Mais on peut également faire l’expérience de l’exil sans franchir de frontières nationales
(Trail of Tears des Peuples Premiers, Grande Migration dans les tableaux de Jacob
Lawrence ; exode rural vers une ville présentée comme lieu d’errance, dans Jude the
Obscure de Thomas Hardy, Grapes of Wrath de John Steinbeck, Subway de George Tooker,
ou Moon Palace de Paul Auster), voire sans se déplacer : on peut ici envisager l’exil interne
vécu par ceux qui ont choisi de rester dans leurs pays dans des contextes extrêmes (J.M.
Coetzee, André Brink, Nadine Gordimer) ou par ceux confrontés aux nouvelles réalités de
leur propre territoire suite à la décolonisation (The Painter of Signs de R.K. Narayan, The
God of Small Things d’Arundhati Roy ou autres œuvres de la littérature postcoloniale).
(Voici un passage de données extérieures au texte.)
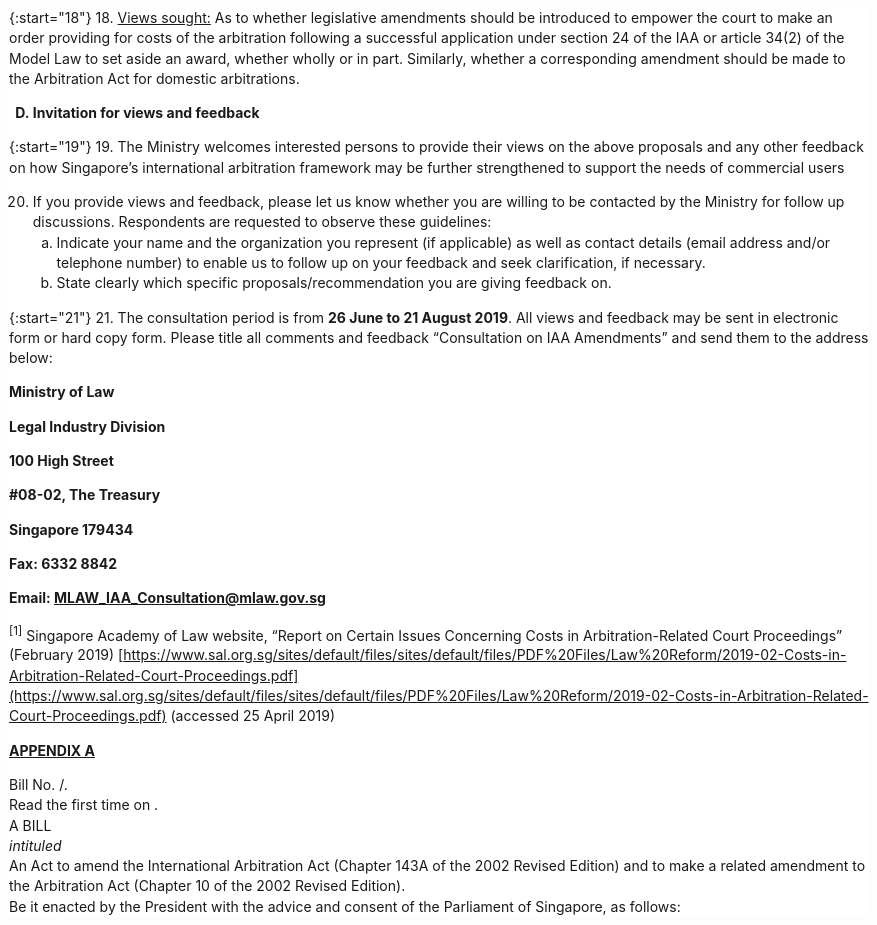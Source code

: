 {:start="18"} 
18. <u>Views sought:</u> As to whether legislative amendments should be introduced to empower the court to make an order providing for costs of the arbitration following a successful application under section 24 of the IAA or article 34(2) of the Model Law to set aside an award, whether wholly or in part. Similarly, whether a corresponding amendment should be made to the Arbitration Act for domestic arbitrations.


<ol start="4" style="list-style-type: upper-alpha; font-weight:bold">
<li>Invitation for views and feedback</li>
</ol>

{:start="19"}
19. The Ministry welcomes interested persons to provide their views on the above proposals and any other feedback on how Singapore’s international arbitration framework may be further strengthened to support the needs of commercial users
 
<ol start="20">
<li> If you provide views and feedback, please let us know whether you are willing to be contacted by the Ministry for follow up discussions. Respondents are requested to observe these guidelines:
<ol style="list-style-type: lower-alpha">
<li> Indicate your name and the organization you represent (if applicable) as well as contact details (email address and/or telephone number) to enable us to follow up on your feedback and seek clarification, if necessary.</li>
<li> State clearly which specific proposals/recommendation you are giving feedback on.</li>
</ol>
</li>
</ol>
 
 
{:start="21"} 
21. The consultation period is from **26 June to 21 August 2019**. All views and feedback may be sent in electronic form or hard copy form. Please title all comments and feedback “Consultation on IAA Amendments” and send them to the address below:

<p class="address-centered"><strong>Ministry of Law</strong></p>
<p class="address-centered"><strong>Legal Industry Division</strong></p>
<p class="address-centered"><strong>100 High Street</strong></p>
<p class="address-centered"><strong>#08-02, The Treasury</strong></p>
<p class="address-centered"><strong>Singapore 179434</strong></p>
<p class="address-centered"><strong>Fax: 6332 8842</strong></p>
<p class="address-centered"><strong>Email: </strong> <a href="mailto:MLAW_IAA_Consultation@mlaw.gov.sg"><strong>MLAW_IAA_Consultation@mlaw.gov.sg</strong></a></p>

<sup>[1]</sup> Singapore Academy of Law website, “Report on Certain Issues Concerning Costs in Arbitration-Related Court Proceedings” (February 2019) [https://www.sal.org.sg/sites/default/files/sites/default/files/PDF%20Files/Law%20Reform/2019-02-Costs-in-Arbitration-Related-Court-Proceedings.pdf](https://www.sal.org.sg/sites/default/files/sites/default/files/PDF%20Files/Law%20Reform/2019-02-Costs-in-Arbitration-Related-Court-Proceedings.pdf)  (accessed 25 April 2019)

**<u>APPENDIX A</u>**

Bill No. /.  
Read the first time on .  
A BILL  
*intituled*  
An Act to amend the International Arbitration Act (Chapter 143A of the 2002 Revised Edition) and to make a related amendment to the Arbitration Act (Chapter 10 of the 2002 Revised Edition).   
Be it enacted by the President with the advice and consent of the Parliament of Singapore, as follows:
Enfin, la migration peut être abordée dans sa dimension positive, lorsqu’elle offre à celui qui
l’entreprend l’espoir d’une vie meilleure (« Ellis Island » de The Corrs), ou permet d’accéder
à de nouvelles formes de pouvoir et de liberté (Brick Lane de Monica Ali, A Fond Kiss de
Ken Loach). De même, on peut évoquer des auteurs comme T.S. Eliot, Ezra Pound,
D.H. Lawrence, Joseph Conrad ou encore James Joyce qui ont quitté leur patrie sans y avoir
été le moins du monde forcés et qui ont transcendé leur statut d’exilé dans leurs œuvres.